By planning to press Democrats on the sensitive subject, conservatives seem to be pulling a page from the Democrats’ own political playbook. In the weeks leading up to the confirmation hearings, Senate Democrats have repeatedly called on the White House to give them memos Roberts penned while he was deputy solicitor general in President George H.W. Bush’s administration.
Sen. Patrick Leahy (D-Vt.), the ranking member on the Judiciary Committee, raised the issue again yesterday by releasing a letter dated Sept. 9 from William Moschella, the assistant attorney general. In the letter, Moschella declined to disclose legal memos from Roberts’s tenure in the Office of the Solicitor General.
“It is regrettable that the Bush administration persists in keeping this information from the Senate,” Leahy said. “These documents, from the period of Judge Roberts’s most substantive work experience in the executive branch, would help illuminate his views and earlier decisions on a wide range of key issues that are of vital importance to the American people and to the Senate.”
In their letter, conservatives quote Leahy’s argument that the Senate should have access to the withheld documents. In the letter, they assert that the public is equally entitled to know what is motivating and directing Senate Democratic scrutiny of Roberts, according to a verbal summary given to The Hill.

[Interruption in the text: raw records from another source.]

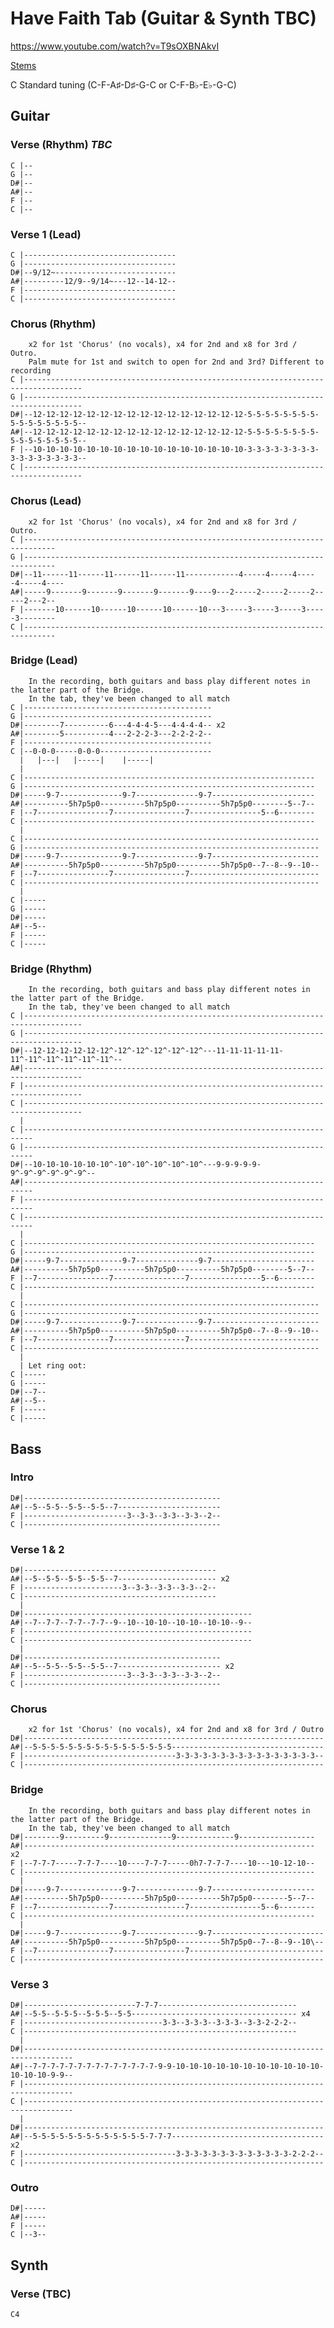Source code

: 
# Have Faith Tab (Guitar & Synth TBC)

<https://www.youtube.com/watch?v=T9sOXBNAkvI>

[Stems](https://drive.google.com/drive/folders/13c1yq8osK5WIbDPz-fcJ3Ah7Xdkf9bmy?usp=sharing)

C Standard tuning (C-F-A♯-D♯-G-C or C-F-B♭-E♭-G-C)

## Guitar
  
### Verse (Rhythm) _TBC_

    C |--
    G |--
    D#|--
    A#|--
    F |--
    C |--

### Verse 1 (Lead)

    C |----------------------------------
    G |----------------------------------
    D#|--9/12~---------------------------
    A#|---------12/9--9/14~---12--14-12--
    F |----------------------------------
    C |----------------------------------

### Chorus (Rhythm)

        x2 for 1st 'Chorus' (no vocals), x4 for 2nd and x8 for 3rd / Outro.
        Palm mute for 1st and switch to open for 2nd and 3rd? Different to recording
    C |-----------------------------------------------------------------------------------
    G |-----------------------------------------------------------------------------------
    D#|--12-12-12-12-12-12-12-12-12-12-12-12-12-12-12-12-5-5-5-5-5-5-5-5-5-5-5-5-5-5-5-5--
    A#|--12-12-12-12-12-12-12-12-12-12-12-12-12-12-12-12-5-5-5-5-5-5-5-5-5-5-5-5-5-5-5-5--
    F |--10-10-10-10-10-10-10-10-10-10-10-10-10-10-10-10-3-3-3-3-3-3-3-3-3-3-3-3-3-3-3-3--
    C |-----------------------------------------------------------------------------------

### Chorus (Lead)

        x2 for 1st 'Chorus' (no vocals), x4 for 2nd and x8 for 3rd / Outro.
    C |-----------------------------------------------------------------------------
    G |-----------------------------------------------------------------------------
    D#|--11------11------11------11------11------------4-----4-----4-----4-----4----
    A#|-----9-------9-------9-------9-------9----9---2-----2-----2-----2-----2---2--
    F |-------10------10------10------10------10---3-----3-----3-----3-----3--------
    C |-----------------------------------------------------------------------------

### Bridge (Lead)

        In the recording, both guitars and bass play different notes in the latter part of the Bridge. 
        In the tab, they've been changed to all match
    C |------------------------------------------
    G |------------------------------------------
    D#|--------7----------6---4-4-4-5---4-4-4-4-- x2
    A#|--------5----------4---2-2-2-3---2-2-2-2--
    F |------------------------------------------
    C |--0-0-0-----0-0-0-------------------------
      |   |---|   |-----|    |-----|
      |
    C |-----------------------------------------------------------------
    G |-----------------------------------------------------------------
    D#|-----9-7--------------9-7--------------9-7-----------------------
    A#|----------5h7p5p0----------5h7p5p0----------5h7p5p0--------5--7--
    F |--7----------------7----------------7----------------5--6--------
    C |-----------------------------------------------------------------
      |
    C |------------------------------------------------------------------
    G |------------------------------------------------------------------
    D#|-----9-7--------------9-7--------------9-7------------------------
    A#|----------5h7p5p0----------5h7p5p0----------5h7p5p0--7--8--9--10--
    F |--7----------------7----------------7-----------------------------
    C |------------------------------------------------------------------
      |
    C |-----
    G |-----
    D#|-----
    A#|--5--
    F |-----
    C |-----

### Bridge (Rhythm)

        In the recording, both guitars and bass play different notes in the latter part of the Bridge. 
        In the tab, they've been changed to all match
    C |-----------------------------------------------------------------------------------
    G |-----------------------------------------------------------------------------------
    D#|--12-12-12-12-12-12^-12^-12^-12^-12^-12^---11-11-11-11-11-11^-11^-11^-11^-11^-11^--
    A#|-----------------------------------------------------------------------------------
    F |-----------------------------------------------------------------------------------
    C |-----------------------------------------------------------------------------------
      |
    C |------------------------------------------------------------------------
    G |------------------------------------------------------------------------
    D#|--10-10-10-10-10-10^-10^-10^-10^-10^-10^---9-9-9-9-9-9^-9^-9^-9^-9^-9^--
    A#|------------------------------------------------------------------------
    F |------------------------------------------------------------------------
    C |------------------------------------------------------------------------
      |
    C |-----------------------------------------------------------------
    G |-----------------------------------------------------------------
    D#|-----9-7--------------9-7--------------9-7-----------------------
    A#|----------5h7p5p0----------5h7p5p0----------5h7p5p0--------5--7--
    F |--7----------------7----------------7----------------5--6--------
    C |-----------------------------------------------------------------
      |
    C |------------------------------------------------------------------
    G |------------------------------------------------------------------
    D#|-----9-7--------------9-7--------------9-7------------------------
    A#|----------5h7p5p0----------5h7p5p0----------5h7p5p0--7--8--9--10--
    F |--7----------------7----------------7-----------------------------
    C |------------------------------------------------------------------
      |
      | Let ring oot:
    C |-----
    G |-----
    D#|--7--
    A#|--5--
    F |-----
    C |-----

## Bass

### Intro

    D#|--------------------------------------------
    A#|--5--5-5--5-5--5-5--7-----------------------
    F |-----------------------3--3-3--3-3--3-3--2--
    C |--------------------------------------------

### Verse 1 & 2

    D#|-------------------------------------------
    A#|--5--5-5--5-5--5-5--7---------------------- x2
    F |----------------------3--3-3--3-3--3-3--2--
    C |-------------------------------------------
      |
    D#|---------------------------------------------------
    A#|--7--7-7--7-7--7-7--9--10--10-10--10-10--10-10--9--
    F |---------------------------------------------------
    C |---------------------------------------------------
      |
    D#|--------------------------------------------
    A#|--5--5-5--5-5--5-5--7----------------------- x2
    F |-----------------------3--3-3--3-3--3-3--2--
    C |--------------------------------------------

### Chorus

        x2 for 1st 'Chorus' (no vocals), x4 for 2nd and x8 for 3rd / Outro
    D#|-------------------------------------------------------------------
    A#|--5-5-5-5-5-5-5-5-5-5-5-5-5-5-5-5----------------------------------
    F |----------------------------------3-3-3-3-3-3-3-3-3-3-3-3-3-3-3-3--
    C |-------------------------------------------------------------------

### Bridge

        In the recording, both guitars and bass play different notes in the latter part of the Bridge. 
        In the tab, they've been changed to all match
    D#|--------9---------9--------------9-------------9-----------------
    A#|----------------------------------------------------------------- x2
    F |--7-7-7-----7-7-7----10----7-7-7-----0h7-7-7-7----10---10-12-10--
    C |-----------------------------------------------------------------
      |
    D#|-----9-7--------------9-7--------------9-7-----------------------
    A#|----------5h7p5p0----------5h7p5p0----------5h7p5p0--------5--7--
    F |--7----------------7----------------7----------------5--6--------
    C |-----------------------------------------------------------------
      |
    D#|-----9-7--------------9-7--------------9-7-------------------------
    A#|----------5h7p5p0----------5h7p5p0----------5h7p5p0--7--8--9--10\--
    F |--7----------------7----------------7------------------------------
    C |-------------------------------------------------------------------

### Verse 3

    D#|-------------------------7-7-7-------------------------------
    A#|--5-5--5-5-5--5-5-5--5-5------------------------------------- x4
    F |-------------------------------3-3--3-3-3--3-3-3--3-3-2-2-2--
    C |-------------------------------------------------------------
      |
    D#|---------------------------------------------------------------------------------
    A#|--7-7-7-7-7-7-7-7-7-7-7-7-7-7-9-9-10-10-10-10-10-10-10-10-10-10-10-10-10-10-9-9--
    F |---------------------------------------------------------------------------------
    C |---------------------------------------------------------------------------------
      |
    D#|-------------------------------------------------------------------
    A#|--5-5-5-5-5-5-5-5-5-5-5-5-5-7-7-7---------------------------------- x2
    F |----------------------------------3-3-3-3-3-3-3-3-3-3-3-3-3-2-2-2--
    C |-------------------------------------------------------------------

### Outro

    D#|-----
    A#|-----
    F |-----
    C |--3--

## Synth

### Verse (TBC)

    C4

“Given your demand that the Justice Department hand over John Roberts’s work documents during his time as deputy solicitor general, you should have no reservations about approving the release of the full complement of documents that make up all of the Memogate papers,” conservatives wrote in a draft of the letter, which will be circulated for signatures starting today. About 30 conservative leaders or more are expected to sign it.
A spokeswoman for the Democrats on the Senate Judiciary Committee declined to comment without first seeing a copy of the letter.
Specifically, conservatives want access to what they estimate may be as many as 4,000 Democratic memos that are in Senate Sergeant at Arms William Pickle’s possession. Last year, Pickle seized Senate Judiciary Committee computers during an investigation. Democrats on the committee called for the probe after internal memos written by aides to Sens. Edward Kennedy (D-Mass.) and Dick Durbin (D-Ill.) were made available to the press without Kennedy’s or Durbin’s consent.
The publicized memos detailed contacts between leading liberal members on the committee and groups that lobbied them on President Bush’s judicial nominees.
In their letter to Democrats, conservatives plan to argue that the memos are not protected by attorney-client privilege, giving them a stronger claim to the documents, they assert, than the Democrats have to the solicitor general’s documents. Roberts’s defenders have argued that a solicitor general’s relationship to a president is akin to an attorney-client relationship and deserves special privilege.
Mark Levin, president of the Landmark Legal Foundation, a conservative public-interest-litigation firm, said that he was familiar with the letter and plans to circulate it.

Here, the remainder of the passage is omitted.